La campagne menée conjointement par Survival et une organisation locale a permis la création du Parc yanomami en 1992. Cependant, le danger est toujours là. Les orpailleurs opèrent toujours dans la forêt, aux côtés des éleveurs de bétail qui déforestent la frontière orientale de leur territoire, alerte Fiona Watson de Survival.
Vous ne pouvez pas nous déraciner et nous déplacer sur une autre terre, s’insurge Davi Kopenawa. Nous ne pouvons pas vivre en dehors de la forêt. Nous lui appartenons.
© Survival
Au cœur de l’Etat du Mato Grosso do Sul, des enfants enawene nawe se jettent dans les eaux brunes chargées en tanins de la rivière.
Les Enawene Nawe sont des pêcheurs expérimentés ; les hommes passent jusqu’à quatre mois au cœur de la forêt à boucaner les poissons qu’ils ont capturés à l’aide des barrages en branchages érigés sur les rivières, avant de les transporter par canoë aux villages.
Toute cette terre appartient aux yakairiti, qui sont les maîtres des ressources naturelles, affirment-ils.
© Fiona Watson/Survival
C’était si beau ici, déplore un Enawene Nawe.
Le barrage Telegráfica est l’un des nombreux barrages en construction sur la rivière Juruena.

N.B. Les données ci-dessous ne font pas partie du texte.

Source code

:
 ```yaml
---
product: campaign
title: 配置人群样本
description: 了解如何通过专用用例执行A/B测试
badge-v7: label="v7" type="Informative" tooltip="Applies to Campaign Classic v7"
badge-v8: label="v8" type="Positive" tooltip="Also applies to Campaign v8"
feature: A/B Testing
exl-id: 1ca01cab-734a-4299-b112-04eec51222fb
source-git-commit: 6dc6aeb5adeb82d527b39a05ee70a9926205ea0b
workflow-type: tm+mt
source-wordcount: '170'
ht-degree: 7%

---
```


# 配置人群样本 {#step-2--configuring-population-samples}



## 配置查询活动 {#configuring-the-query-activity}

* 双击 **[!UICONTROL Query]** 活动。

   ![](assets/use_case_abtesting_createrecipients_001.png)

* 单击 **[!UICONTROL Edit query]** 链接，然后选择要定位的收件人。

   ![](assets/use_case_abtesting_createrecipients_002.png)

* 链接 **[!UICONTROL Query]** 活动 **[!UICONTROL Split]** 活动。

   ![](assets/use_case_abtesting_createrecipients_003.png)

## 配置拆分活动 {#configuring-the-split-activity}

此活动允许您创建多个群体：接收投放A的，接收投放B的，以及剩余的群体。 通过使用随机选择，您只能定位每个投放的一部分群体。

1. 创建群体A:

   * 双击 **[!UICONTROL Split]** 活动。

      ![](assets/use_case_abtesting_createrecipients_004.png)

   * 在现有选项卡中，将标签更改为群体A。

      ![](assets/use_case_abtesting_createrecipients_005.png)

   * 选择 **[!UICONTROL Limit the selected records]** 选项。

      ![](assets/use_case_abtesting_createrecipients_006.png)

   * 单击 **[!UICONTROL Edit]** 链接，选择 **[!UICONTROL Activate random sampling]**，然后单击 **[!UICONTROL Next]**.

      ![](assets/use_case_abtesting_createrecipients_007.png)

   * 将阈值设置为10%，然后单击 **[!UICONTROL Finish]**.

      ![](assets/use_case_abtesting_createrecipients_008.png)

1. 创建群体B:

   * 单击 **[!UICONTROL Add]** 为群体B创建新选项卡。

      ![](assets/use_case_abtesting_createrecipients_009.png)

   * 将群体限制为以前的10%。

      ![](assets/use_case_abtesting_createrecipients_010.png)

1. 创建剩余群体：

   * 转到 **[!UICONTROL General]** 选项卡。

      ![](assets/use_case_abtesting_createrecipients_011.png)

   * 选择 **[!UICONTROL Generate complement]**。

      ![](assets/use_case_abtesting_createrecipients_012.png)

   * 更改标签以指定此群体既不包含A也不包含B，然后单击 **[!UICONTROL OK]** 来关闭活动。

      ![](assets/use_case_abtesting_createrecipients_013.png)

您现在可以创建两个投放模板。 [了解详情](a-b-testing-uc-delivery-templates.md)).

Il a fait disparaître le poisson dont dépendent les Enawene Nawe.
Ils n’ont jamais été consultés sur ce projet.
Si vous détruisez la terre et les poissons, les yakairiti se vengeront et tueront les Enawene Nawe, prévient un Enawene Nawe.
© Survival International
Un Guarani se tient au bord d’une route, les bras tendus, un hochet mbaraka dans sa main droite.
La déforestation du Mato Grosso do Sul a contraint de nombreux Guarani – les premiers habitants de la forêt – à s’installer sur de minuscules parcelles de leur territoire ancestral.
La plupart des jardins où ils cultivaient le manioc et le maïs ont disparu, tout comme le gibier qu’ils ne peuvent plus chasser. Ils sont désormais encerclés par les fermes, les champs de soja et les plantations de canne à sucre.
Les Guarani ont profondément ressenti l’impact de la perte de leurs terres. Nous nous sentons vidés de notre âme, déplore un Guarani.
© Sarah Shenker/Survival
Dans le monde entier, les peuples autochtones estiment que leurs forêts nécessitent plus de respect.
Pourtant les forêts sont encore défrichées, abattues et des mines y sont exploitées. Alors que les arbres tombent et que les forêts brûlent, les communautés autochtones sont illégalement expulsées de leurs territoires ancestraux.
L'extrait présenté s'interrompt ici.